■ **Task goal**
Reproduce the data that follows precisely.

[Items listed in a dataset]
((

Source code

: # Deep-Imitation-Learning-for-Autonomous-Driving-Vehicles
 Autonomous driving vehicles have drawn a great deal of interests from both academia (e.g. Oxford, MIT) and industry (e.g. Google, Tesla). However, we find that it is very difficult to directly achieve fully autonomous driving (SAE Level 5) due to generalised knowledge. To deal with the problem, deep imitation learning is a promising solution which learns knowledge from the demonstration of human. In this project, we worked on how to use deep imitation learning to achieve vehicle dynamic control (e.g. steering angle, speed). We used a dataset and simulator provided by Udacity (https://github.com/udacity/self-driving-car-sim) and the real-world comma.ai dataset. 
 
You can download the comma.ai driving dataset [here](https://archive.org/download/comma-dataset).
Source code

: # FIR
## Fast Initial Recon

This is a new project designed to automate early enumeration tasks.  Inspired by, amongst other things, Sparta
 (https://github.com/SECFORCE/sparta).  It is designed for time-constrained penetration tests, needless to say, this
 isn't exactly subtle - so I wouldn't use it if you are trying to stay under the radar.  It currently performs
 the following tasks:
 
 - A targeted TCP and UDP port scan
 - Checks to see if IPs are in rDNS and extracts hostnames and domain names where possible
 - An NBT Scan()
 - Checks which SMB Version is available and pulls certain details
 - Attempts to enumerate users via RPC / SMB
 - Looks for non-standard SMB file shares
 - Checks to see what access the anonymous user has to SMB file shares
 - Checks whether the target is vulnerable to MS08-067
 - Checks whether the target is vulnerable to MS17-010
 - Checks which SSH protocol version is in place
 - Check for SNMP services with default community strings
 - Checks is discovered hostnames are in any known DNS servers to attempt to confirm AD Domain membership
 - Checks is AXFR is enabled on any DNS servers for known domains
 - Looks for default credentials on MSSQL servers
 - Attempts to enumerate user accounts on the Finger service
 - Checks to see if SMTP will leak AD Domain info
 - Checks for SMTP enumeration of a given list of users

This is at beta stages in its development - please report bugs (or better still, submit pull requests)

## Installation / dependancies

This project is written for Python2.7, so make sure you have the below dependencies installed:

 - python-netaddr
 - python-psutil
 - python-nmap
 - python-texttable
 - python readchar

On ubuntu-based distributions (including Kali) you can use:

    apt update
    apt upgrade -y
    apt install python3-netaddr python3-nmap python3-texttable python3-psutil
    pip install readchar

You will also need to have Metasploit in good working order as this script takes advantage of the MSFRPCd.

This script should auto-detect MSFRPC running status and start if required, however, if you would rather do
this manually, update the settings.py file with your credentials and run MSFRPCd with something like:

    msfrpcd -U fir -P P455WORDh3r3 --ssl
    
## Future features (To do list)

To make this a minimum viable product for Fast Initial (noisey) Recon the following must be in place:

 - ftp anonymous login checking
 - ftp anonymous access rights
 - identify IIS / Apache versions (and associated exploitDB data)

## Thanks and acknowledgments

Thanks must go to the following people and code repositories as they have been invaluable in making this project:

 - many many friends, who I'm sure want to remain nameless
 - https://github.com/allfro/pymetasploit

))

■ **Written reply**
Source code

: # Deep-Imitation-Learning-for-Autonomous-Driving-Vehicles
 Autonomous driving vehicles have drawn a great deal of interests from both academia (e.g. Oxford, MIT) and industry (e.g. Google, Tesla). However, we find that it is very difficult to directly achieve fully autonomous driving (SAE Level 5) due to generalised knowledge. To deal with the problem, deep imitation learning is a promising solution which learns knowledge from the demonstration of human. In this project, we worked on how to use deep imitation learning to achieve vehicle dynamic control (e.g. steering angle, speed). We used a dataset and simulator provided by Udacity (https://github.com/udacity/self-driving-car-sim) and the real-world comma.ai dataset. 
 
You can download the comma.ai driving dataset [here](https://archive.org/download/comma-dataset).
Source code

: # FIR
## Fast Initial Recon

This is a new project designed to automate early enumeration tasks.  Inspired by, amongst other things, Sparta
 (https://github.com/SECFORCE/sparta).  It is designed for time-constrained penetration tests, needless to say, this
 isn't exactly subtle - so I wouldn't use it if you are trying to stay under the radar.  It currently performs
 the following tasks:
 
 - A targeted TCP and UDP port scan
 - Checks to see if IPs are in rDNS and extracts hostnames and domain names where possible
 - An NBT Scan()
 - Checks which SMB Version is available and pulls certain details
 - Attempts to enumerate users via RPC / SMB
 - Looks for non-standard SMB file shares
 - Checks to see what access the anonymous user has to SMB file shares
 - Checks whether the target is vulnerable to MS08-067
 - Checks whether the target is vulnerable to MS17-010
 - Checks which SSH protocol version is in place
 - Check for SNMP services with default community strings
 - Checks is discovered hostnames are in any known DNS servers to attempt to confirm AD Domain membership
 - Checks is AXFR is enabled on any DNS servers for known domains
 - Looks for default credentials on MSSQL servers
 - Attempts to enumerate user accounts on the Finger service
 - Checks to see if SMTP will leak AD Domain info
 - Checks for SMTP enumeration of a given list of users

This is at beta stages in its development - please report bugs (or better still, submit pull requests)

## Installation / dependancies

This project is written for Python2.7, so make sure you have the below dependencies installed:

 - python-netaddr
 - python-psutil
 - python-nmap
 - python-texttable
 - python readchar

On ubuntu-based distributions (including Kali) you can use:

    apt update
    apt upgrade -y
    apt install python3-netaddr python3-nmap python3-texttable python3-psutil
    pip install readchar

You will also need to have Metasploit in good working order as this script takes advantage of the MSFRPCd.

This script should auto-detect MSFRPC running status and start if required, however, if you would rather do
this manually, update the settings.py file with your credentials and run MSFRPCd with something like:

    msfrpcd -U fir -P P455WORDh3r3 --ssl
    
## Future features (To do list)

To make this a minimum viable product for Fast Initial (noisey) Recon the following must be in place:

 - ftp anonymous login checking
 - ftp anonymous access rights
 - identify IIS / Apache versions (and associated exploitDB data)

## Thanks and acknowledgments

Thanks must go to the following people and code repositories as they have been invaluable in making this project:

 - many many friends, who I'm sure want to remain nameless
 - https://github.com/allfro/pymetasploit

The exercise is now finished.